The Indian Ministry of Finance has signaled plans to increase import duties on more than 80 categories of goods, potentially raising prices for popular imported products ranging from salmon and durian to consumer electronics.
The proposed tariff adjustments represent part of a broader restructuring of India's import-export duty framework. Under the plan, import duties would rise for 80 product categories while decreasing for 97 types of critical raw materials. The policy aims to strengthen domestic manufacturing by reducing reliance on foreign finished goods while making essential production inputs more affordable for local manufacturers.
Affected products subject to potential price increases include agricultural goods such as salmon, durian, and sweet biscuits, along with cotton, plastics, leather, gems and jewelry. The electronics sector would see higher tariffs on certain finished products, while components used in textiles, power generation, oil and gas, and telecommunications equipment may benefit from reduced duties.

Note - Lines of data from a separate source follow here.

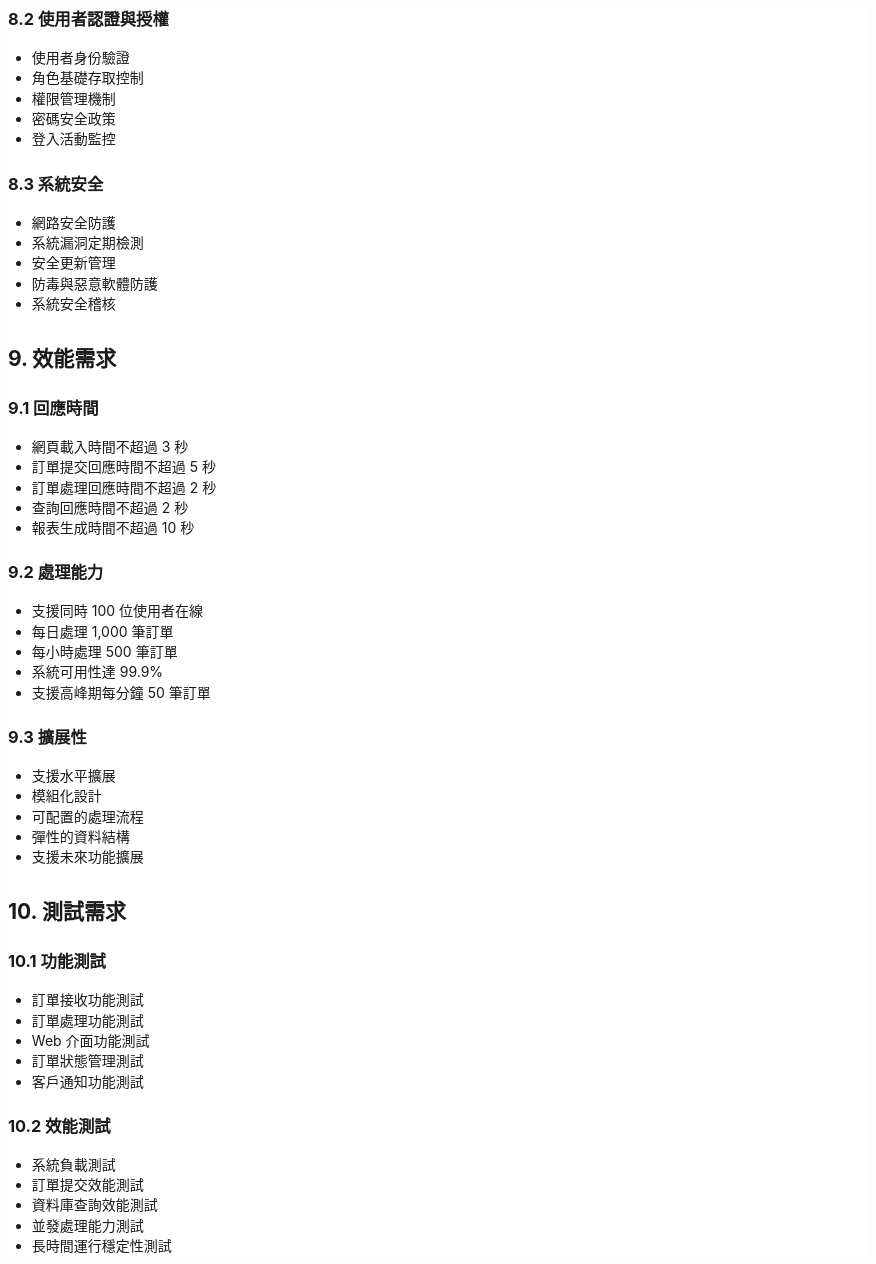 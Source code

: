 ### 8.2 使用者認證與授權
- 使用者身份驗證
- 角色基礎存取控制
- 權限管理機制
- 密碼安全政策
- 登入活動監控

### 8.3 系統安全
- 網路安全防護
- 系統漏洞定期檢測
- 安全更新管理
- 防毒與惡意軟體防護
- 系統安全稽核

## 9. 效能需求

### 9.1 回應時間
- 網頁載入時間不超過 3 秒
- 訂單提交回應時間不超過 5 秒
- 訂單處理回應時間不超過 2 秒
- 查詢回應時間不超過 2 秒
- 報表生成時間不超過 10 秒

### 9.2 處理能力
- 支援同時 100 位使用者在線
- 每日處理 1,000 筆訂單
- 每小時處理 500 筆訂單
- 系統可用性達 99.9%
- 支援高峰期每分鐘 50 筆訂單

### 9.3 擴展性
- 支援水平擴展
- 模組化設計
- 可配置的處理流程
- 彈性的資料結構
- 支援未來功能擴展

## 10. 測試需求

### 10.1 功能測試
- 訂單接收功能測試
- 訂單處理功能測試
- Web 介面功能測試
- 訂單狀態管理測試
- 客戶通知功能測試

### 10.2 效能測試
- 系統負載測試
- 訂單提交效能測試
- 資料庫查詢效能測試
- 並發處理能力測試
- 長時間運行穩定性測試
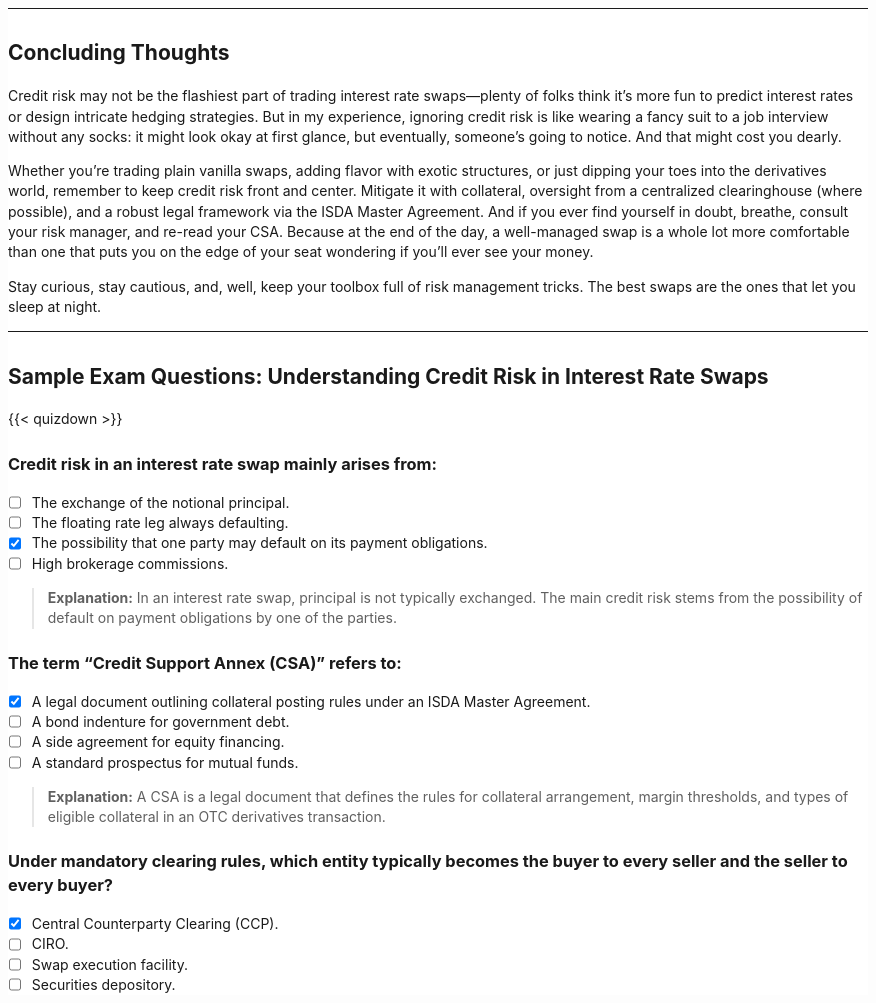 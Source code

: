 ------------------------------------------
## Concluding Thoughts

Credit risk may not be the flashiest part of trading interest rate swaps—plenty of folks think it’s more fun to predict interest rates or design intricate hedging strategies. But in my experience, ignoring credit risk is like wearing a fancy suit to a job interview without any socks: it might look okay at first glance, but eventually, someone’s going to notice. And that might cost you dearly.

Whether you’re trading plain vanilla swaps, adding flavor with exotic structures, or just dipping your toes into the derivatives world, remember to keep credit risk front and center. Mitigate it with collateral, oversight from a centralized clearinghouse (where possible), and a robust legal framework via the ISDA Master Agreement. And if you ever find yourself in doubt, breathe, consult your risk manager, and re-read your CSA. Because at the end of the day, a well-managed swap is a whole lot more comfortable than one that puts you on the edge of your seat wondering if you’ll ever see your money.

Stay curious, stay cautious, and, well, keep your toolbox full of risk management tricks. The best swaps are the ones that let you sleep at night.

--------------------------------------------------------------------------------

## Sample Exam Questions: Understanding Credit Risk in Interest Rate Swaps

{{< quizdown >}}

### Credit risk in an interest rate swap mainly arises from:
- [ ] The exchange of the notional principal.  
- [ ] The floating rate leg always defaulting.  
- [x] The possibility that one party may default on its payment obligations.  
- [ ] High brokerage commissions.  

> **Explanation:** In an interest rate swap, principal is not typically exchanged. The main credit risk stems from the possibility of default on payment obligations by one of the parties.

### The term “Credit Support Annex (CSA)” refers to:
- [x] A legal document outlining collateral posting rules under an ISDA Master Agreement.  
- [ ] A bond indenture for government debt.  
- [ ] A side agreement for equity financing.  
- [ ] A standard prospectus for mutual funds.  

> **Explanation:** A CSA is a legal document that defines the rules for collateral arrangement, margin thresholds, and types of eligible collateral in an OTC derivatives transaction.

### Under mandatory clearing rules, which entity typically becomes the buyer to every seller and the seller to every buyer?
- [x] Central Counterparty Clearing (CCP).  
- [ ] CIRO.  
- [ ] Swap execution facility.  
- [ ] Securities depository.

The proposed changes remain under consideration, with the Central Board of Indirect Taxes and Customs (CBIC) accepting public comments until August 10. Final implementation is expected in October, giving consumers and businesses time to assess potential impacts and adjust purchasing or production strategies accordingly.
Industry analysts suggest the measures could significantly affect pricing dynamics for both consumer goods and industrial supplies, requiring careful monitoring by affected sectors. The policy reflects India's ongoing efforts to balance trade relationships while developing domestic manufacturing capacity across strategic industries.